御簾も几帳も隔てず直に相対したので、私は不覚にもまた見とれてしまった。
真赭姫はぼんやりと視線を宙に漂わせていたが、若殿と目があうと瞳を輝かせたことで若殿に関心があることがすぐわかった。
私の方はちらりともみず、若殿を食い入るように見ているので、私は胸がチクチクしたが、何も感じてないように装った。
大体、若殿は普段から女にモテすぎるんだ!あんな仏頂面の貧相な顔のどこがいいんだ!若殿がもし身分のない雑色ならこんなにもモテなかっただろう。
皆、富貴と権力目当てで、断じて若殿自身が魅力的なわけじゃない!と心の中でさんざん悪態をついた。

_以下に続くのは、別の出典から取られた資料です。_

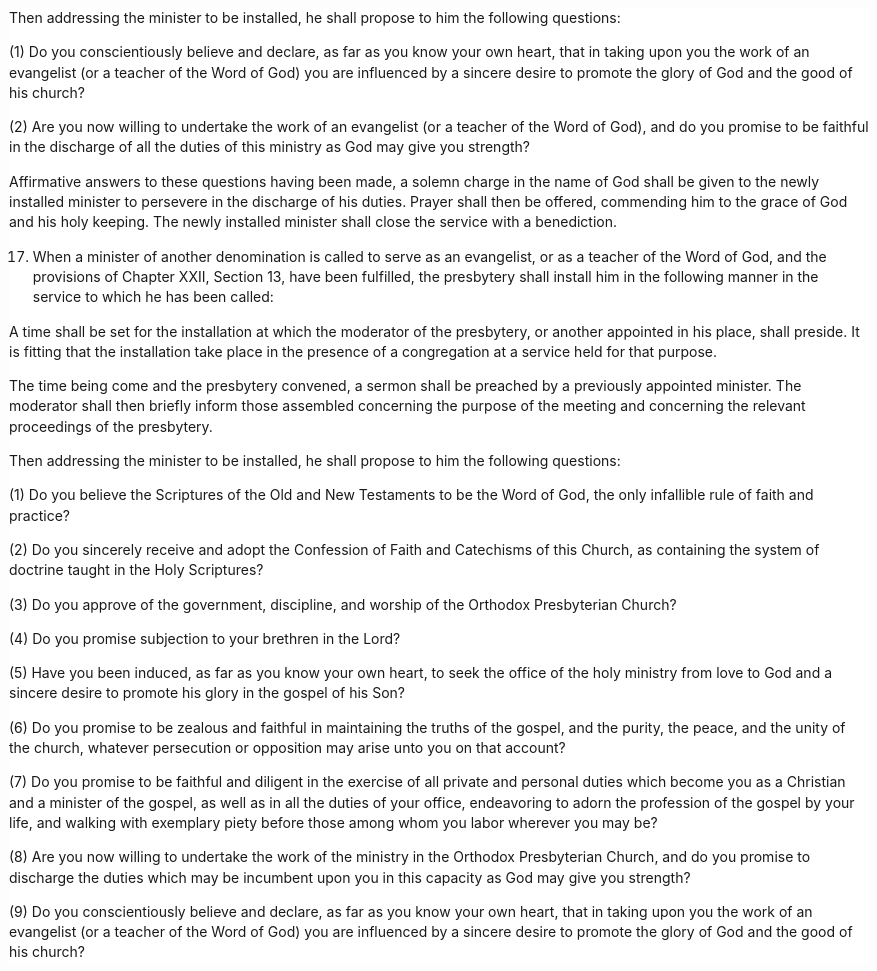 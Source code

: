 Then addressing the minister to be installed, he shall propose to him the following questions:

(1) Do you conscientiously believe and declare, as far as you know your own heart, that in taking upon you the work of an evangelist (or a teacher of the Word of God) you are influenced by a sincere desire to promote the glory of God and the good of his church?

(2) Are you now willing to undertake the work of an evangelist (or a teacher of the Word of God), and do you promise to be faithful in the discharge of all the duties of this ministry as God may give you strength?

Affirmative answers to these questions having been made, a solemn charge in the name of God shall be given to the newly installed minister to persevere in the discharge of his duties. Prayer shall then be offered, commending him to the grace of God and his holy keeping. The newly installed minister shall close the service with a benediction.

17. When a minister of another denomination is called to serve as an evangelist, or as a teacher of the Word of God, and the provisions of Chapter XXII, Section 13, have been fulfilled, the presbytery shall install him in the following manner in the service to which he has been called:

A time shall be set for the installation at which the moderator of the presbytery, or another appointed in his place, shall preside. It is fitting that the installation take place in the presence of a congregation at a service held for that purpose.

The time being come and the presbytery convened, a sermon shall be preached by a previously appointed minister. The moderator shall then briefly inform those assembled concerning the purpose of the meeting and concerning the relevant proceedings of the presbytery.

Then addressing the minister to be installed, he shall propose to him the following questions:

(1) Do you believe the Scriptures of the Old and New Testaments to be the Word of God, the only infallible rule of faith and practice?

(2) Do you sincerely receive and adopt the Confession of Faith and Catechisms of this Church, as containing the system of doctrine taught in the Holy Scriptures?

(3) Do you approve of the government, discipline, and worship of the Orthodox Presbyterian Church?

(4) Do you promise subjection to your brethren in the Lord?

(5) Have you been induced, as far as you know your own heart, to seek the office of the holy ministry from love to God and a sincere desire to promote his glory in the gospel of his Son?

(6) Do you promise to be zealous and faithful in maintaining the truths of the gospel, and the purity, the peace, and the unity of the church, whatever persecution or opposition may arise unto you on that account?

(7) Do you promise to be faithful and diligent in the exercise of all private and personal duties which become you as a Christian and a minister of the gospel, as well as in all the duties of your office, endeavoring to adorn the profession of the gospel by your life, and walking with exemplary piety before those among whom you labor wherever you may be?

(8) Are you now willing to undertake the work of the ministry in the Orthodox Presbyterian Church, and do you promise to discharge the duties which may be incumbent upon you in this capacity as God may give you strength?

(9) Do you conscientiously believe and declare, as far as you know your own heart, that in taking upon you the work of an evangelist (or a teacher of the Word of God) you are influenced by a sincere desire to promote the glory of God and the good of his church?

真赭姫に無作法が無いように根岸もそばに座っていたが、無視され具合は私と同じだった。
若殿は柔らかい口調で
「二年ほど前、何か衝撃を受けるような出来事がありましたか?身近な人がなくなったとか、可愛がっていた動物がなくなったとか、大切なものが壊れたとか。」
真赭姫はやっと若殿から目を離すと、目の光を失い、宙を見つめてぼんやりとし、
「・・・何も・・・思い当たりませんわ。」
と小さくつぶやいた。
「母君がお亡くなりになったのはまだ幼少のころですね」
真赭姫は頷き、
「私にはその記憶はございませんの。母上が生きていれば今とはまた違ってたかもしれませんわね。」
と寂しそうに笑う。
私はお祓いで滝行や折檻や火渡りなんてことをされていれば本当に今頃死んでたんじゃないか?と思うくらい彼女に生気を感じなかった。

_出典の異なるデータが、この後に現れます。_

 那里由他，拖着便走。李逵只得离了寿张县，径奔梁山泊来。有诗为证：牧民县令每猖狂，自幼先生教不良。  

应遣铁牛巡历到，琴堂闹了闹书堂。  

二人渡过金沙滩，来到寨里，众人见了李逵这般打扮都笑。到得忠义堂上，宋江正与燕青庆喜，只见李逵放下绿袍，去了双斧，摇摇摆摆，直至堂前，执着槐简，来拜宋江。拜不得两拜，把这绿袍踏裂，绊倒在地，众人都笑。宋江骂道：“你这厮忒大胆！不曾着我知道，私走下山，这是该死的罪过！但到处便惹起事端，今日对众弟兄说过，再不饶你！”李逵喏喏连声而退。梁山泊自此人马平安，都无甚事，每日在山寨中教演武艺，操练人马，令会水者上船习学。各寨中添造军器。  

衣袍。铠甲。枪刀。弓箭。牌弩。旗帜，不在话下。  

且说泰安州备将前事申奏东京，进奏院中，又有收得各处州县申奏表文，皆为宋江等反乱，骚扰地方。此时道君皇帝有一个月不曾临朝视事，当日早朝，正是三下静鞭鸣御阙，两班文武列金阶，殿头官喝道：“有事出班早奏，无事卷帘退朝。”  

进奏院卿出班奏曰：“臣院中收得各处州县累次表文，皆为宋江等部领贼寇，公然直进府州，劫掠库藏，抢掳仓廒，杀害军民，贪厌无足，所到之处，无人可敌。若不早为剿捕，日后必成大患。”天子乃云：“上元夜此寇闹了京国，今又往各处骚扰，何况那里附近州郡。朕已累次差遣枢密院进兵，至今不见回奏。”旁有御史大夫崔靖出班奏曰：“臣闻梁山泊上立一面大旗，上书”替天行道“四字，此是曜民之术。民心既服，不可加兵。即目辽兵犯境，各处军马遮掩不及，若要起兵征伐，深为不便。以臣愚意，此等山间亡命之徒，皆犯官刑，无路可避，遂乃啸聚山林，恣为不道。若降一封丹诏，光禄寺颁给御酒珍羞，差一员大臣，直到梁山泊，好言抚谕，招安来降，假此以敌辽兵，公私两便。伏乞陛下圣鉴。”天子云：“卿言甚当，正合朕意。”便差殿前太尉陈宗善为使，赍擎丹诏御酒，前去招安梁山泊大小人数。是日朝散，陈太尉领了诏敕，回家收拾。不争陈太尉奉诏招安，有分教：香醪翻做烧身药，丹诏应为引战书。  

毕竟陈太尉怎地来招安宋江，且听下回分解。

彼女の白い頬はますます白くなり、青白いといってもいいほどになった。
「そろそろ、裳着をすませ、婿を取られるそうですね?十三という年齢では少し早いようですが?」
と若殿が聞くと、真赭姫は表情が曇りかすれた声で
「父上が決めた事ですので。別に私の身などどうなってもかまいません。こんな身ですもの、生きたって死んだってかまわないくらいです。
誰を婿にとろうが、どこに売られようが気になりませんわ。」
とまた他人事のようにつぶやいた。
あまりにも自暴自棄な言葉に私は我慢できなくなって
「嫌なら、婿など取らなくてもいいのではないですか!?嫌だって父君に仰ればいいでしょう!」
と口を出してしまった。
真赭姫は驚いた表情で私を見るとやっと私のいることに気づいたように
「あら!あなたはさっきの童ね。」
「童じゃありません!時平様の一の従者です!」
少しむっとして強く言い返した。
真赭姫は私より三歳年上なだけなのに、ずいぶん私を子ども扱いするので、くやしいのと情けないので胸がチクチクした。
袖で口を隠してクスクスと笑う姿に、また心惹かれそうになって急いで真顔を作った。